"""

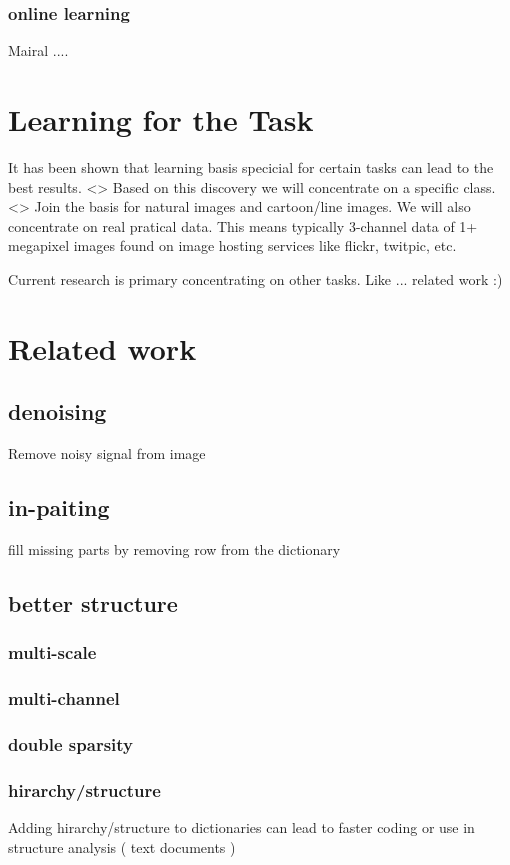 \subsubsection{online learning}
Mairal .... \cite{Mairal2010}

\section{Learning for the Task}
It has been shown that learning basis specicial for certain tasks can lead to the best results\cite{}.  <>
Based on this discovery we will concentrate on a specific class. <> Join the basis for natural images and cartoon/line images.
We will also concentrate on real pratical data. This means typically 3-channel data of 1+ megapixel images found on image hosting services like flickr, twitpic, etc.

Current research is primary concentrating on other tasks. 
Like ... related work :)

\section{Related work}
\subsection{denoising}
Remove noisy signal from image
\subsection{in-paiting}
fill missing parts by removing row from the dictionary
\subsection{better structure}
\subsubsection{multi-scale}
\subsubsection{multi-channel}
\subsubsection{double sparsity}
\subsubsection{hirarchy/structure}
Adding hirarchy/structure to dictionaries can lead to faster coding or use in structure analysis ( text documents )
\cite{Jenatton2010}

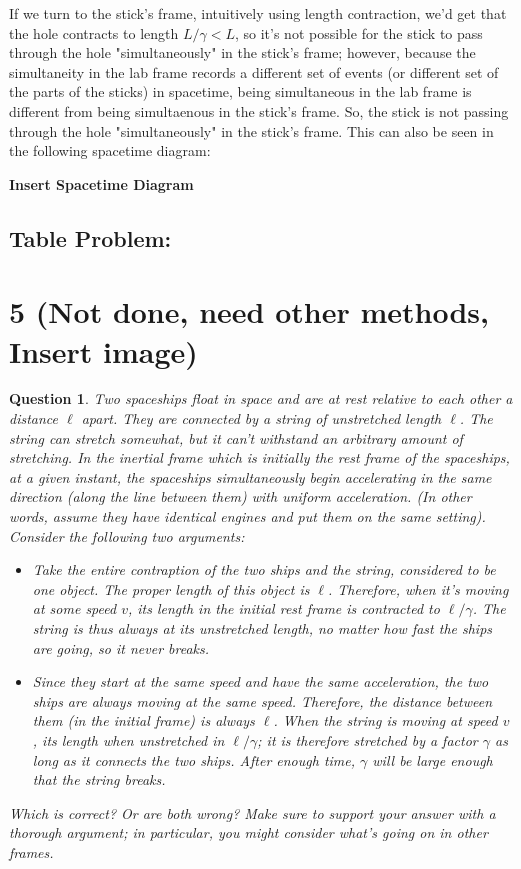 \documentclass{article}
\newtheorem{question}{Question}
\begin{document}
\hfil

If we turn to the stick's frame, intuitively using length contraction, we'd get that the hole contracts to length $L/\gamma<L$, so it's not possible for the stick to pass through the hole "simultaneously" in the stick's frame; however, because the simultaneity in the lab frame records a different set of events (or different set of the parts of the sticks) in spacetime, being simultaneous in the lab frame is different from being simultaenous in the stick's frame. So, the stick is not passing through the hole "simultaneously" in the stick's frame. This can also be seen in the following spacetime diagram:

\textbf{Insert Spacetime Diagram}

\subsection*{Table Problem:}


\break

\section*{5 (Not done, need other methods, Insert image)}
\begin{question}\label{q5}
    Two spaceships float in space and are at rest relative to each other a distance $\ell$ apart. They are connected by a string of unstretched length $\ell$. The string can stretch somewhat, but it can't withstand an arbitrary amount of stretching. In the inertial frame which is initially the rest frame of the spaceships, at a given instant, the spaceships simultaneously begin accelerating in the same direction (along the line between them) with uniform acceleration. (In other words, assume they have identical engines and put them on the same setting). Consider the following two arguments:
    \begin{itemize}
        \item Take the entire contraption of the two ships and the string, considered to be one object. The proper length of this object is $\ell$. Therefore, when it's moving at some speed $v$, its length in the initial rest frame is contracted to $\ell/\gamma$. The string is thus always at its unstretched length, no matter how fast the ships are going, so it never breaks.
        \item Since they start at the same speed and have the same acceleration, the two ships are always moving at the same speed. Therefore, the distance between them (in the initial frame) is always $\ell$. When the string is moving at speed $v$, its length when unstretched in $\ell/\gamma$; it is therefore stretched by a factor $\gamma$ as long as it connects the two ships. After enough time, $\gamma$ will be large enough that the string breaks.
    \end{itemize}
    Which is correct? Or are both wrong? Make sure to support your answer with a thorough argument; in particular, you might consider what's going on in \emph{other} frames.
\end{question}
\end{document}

"""
"""

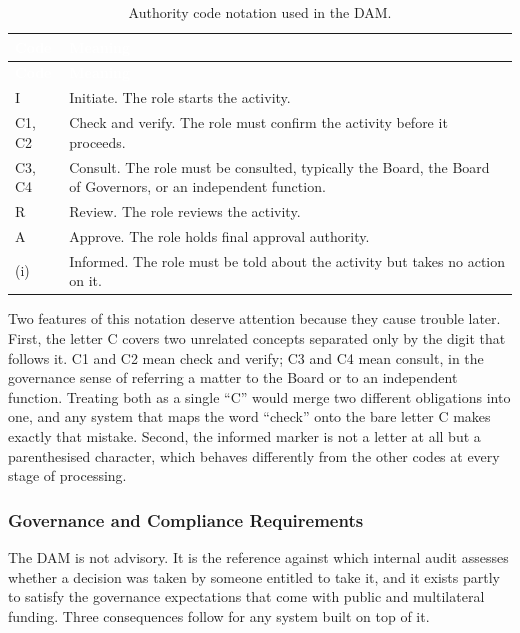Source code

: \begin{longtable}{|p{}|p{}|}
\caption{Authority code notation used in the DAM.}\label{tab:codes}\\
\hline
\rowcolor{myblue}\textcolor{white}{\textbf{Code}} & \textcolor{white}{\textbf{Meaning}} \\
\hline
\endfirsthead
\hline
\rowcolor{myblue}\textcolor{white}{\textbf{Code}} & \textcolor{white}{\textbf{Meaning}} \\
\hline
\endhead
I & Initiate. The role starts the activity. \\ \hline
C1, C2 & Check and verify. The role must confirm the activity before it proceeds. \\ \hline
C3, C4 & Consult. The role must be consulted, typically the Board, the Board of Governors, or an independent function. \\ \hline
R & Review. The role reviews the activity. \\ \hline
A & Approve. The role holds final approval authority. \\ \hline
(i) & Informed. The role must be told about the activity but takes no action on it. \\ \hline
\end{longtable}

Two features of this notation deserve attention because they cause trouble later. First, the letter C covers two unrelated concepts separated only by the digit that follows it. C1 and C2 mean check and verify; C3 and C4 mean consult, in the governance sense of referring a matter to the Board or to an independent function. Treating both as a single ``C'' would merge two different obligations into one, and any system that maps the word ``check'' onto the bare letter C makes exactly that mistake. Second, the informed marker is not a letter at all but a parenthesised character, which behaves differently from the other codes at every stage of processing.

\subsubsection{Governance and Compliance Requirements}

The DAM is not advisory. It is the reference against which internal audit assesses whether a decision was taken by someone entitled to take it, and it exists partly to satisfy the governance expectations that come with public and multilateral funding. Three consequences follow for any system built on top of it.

"""
"""

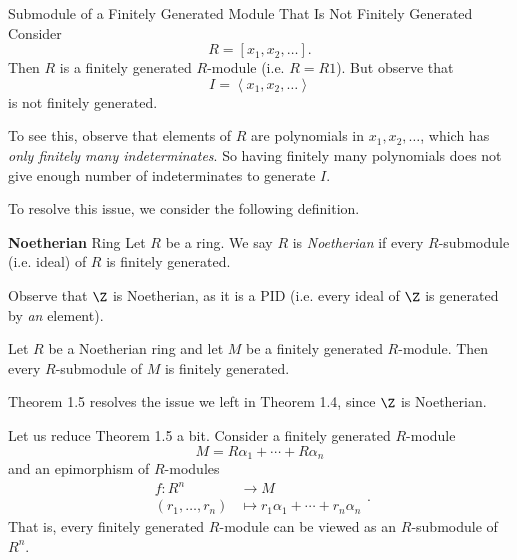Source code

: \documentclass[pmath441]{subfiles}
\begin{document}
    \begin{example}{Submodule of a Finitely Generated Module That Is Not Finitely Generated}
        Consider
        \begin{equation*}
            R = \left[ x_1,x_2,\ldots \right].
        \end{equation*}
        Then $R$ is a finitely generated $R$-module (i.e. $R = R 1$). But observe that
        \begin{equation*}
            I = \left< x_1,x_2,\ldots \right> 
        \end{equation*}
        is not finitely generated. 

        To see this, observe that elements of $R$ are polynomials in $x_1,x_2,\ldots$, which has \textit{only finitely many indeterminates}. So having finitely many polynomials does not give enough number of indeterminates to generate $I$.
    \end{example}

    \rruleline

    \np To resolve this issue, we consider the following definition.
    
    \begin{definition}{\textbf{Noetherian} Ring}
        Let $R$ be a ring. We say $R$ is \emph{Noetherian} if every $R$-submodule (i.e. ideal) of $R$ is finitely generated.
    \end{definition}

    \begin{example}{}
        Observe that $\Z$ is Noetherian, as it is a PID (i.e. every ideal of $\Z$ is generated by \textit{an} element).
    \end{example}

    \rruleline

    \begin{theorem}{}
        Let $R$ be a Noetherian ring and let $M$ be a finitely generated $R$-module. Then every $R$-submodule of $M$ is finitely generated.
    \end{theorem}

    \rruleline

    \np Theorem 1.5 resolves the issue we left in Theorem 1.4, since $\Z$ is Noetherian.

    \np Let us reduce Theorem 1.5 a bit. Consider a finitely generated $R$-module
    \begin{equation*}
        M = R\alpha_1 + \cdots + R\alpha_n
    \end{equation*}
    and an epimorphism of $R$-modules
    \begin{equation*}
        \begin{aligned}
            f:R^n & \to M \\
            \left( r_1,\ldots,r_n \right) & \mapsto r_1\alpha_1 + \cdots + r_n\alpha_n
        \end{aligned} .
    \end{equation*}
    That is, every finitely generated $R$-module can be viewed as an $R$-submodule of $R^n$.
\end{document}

"""

* _REQUIREMENT_
Reproduce each line of the material that mentions "only".

* _TASK OUTPUT_
Two features of this notation deserve attention because they cause trouble later. First, the letter C covers two unrelated concepts separated only by the digit that follows it. C1 and C2 mean check and verify; C3 and C4 mean consult, in the governance sense of referring a matter to the Board or to an independent function. Treating both as a single ``C'' would merge two different obligations into one, and any system that maps the word ``check'' onto the bare letter C makes exactly that mistake. Second, the informed marker is not a letter at all but a parenthesised character, which behaves differently from the other codes at every stage of processing.
        To see this, observe that elements of $R$ are polynomials in $x_1,x_2,\ldots$, which has \textit{only finitely many indeterminates}. So having finitely many polynomials does not give enough number of indeterminates to generate $I$.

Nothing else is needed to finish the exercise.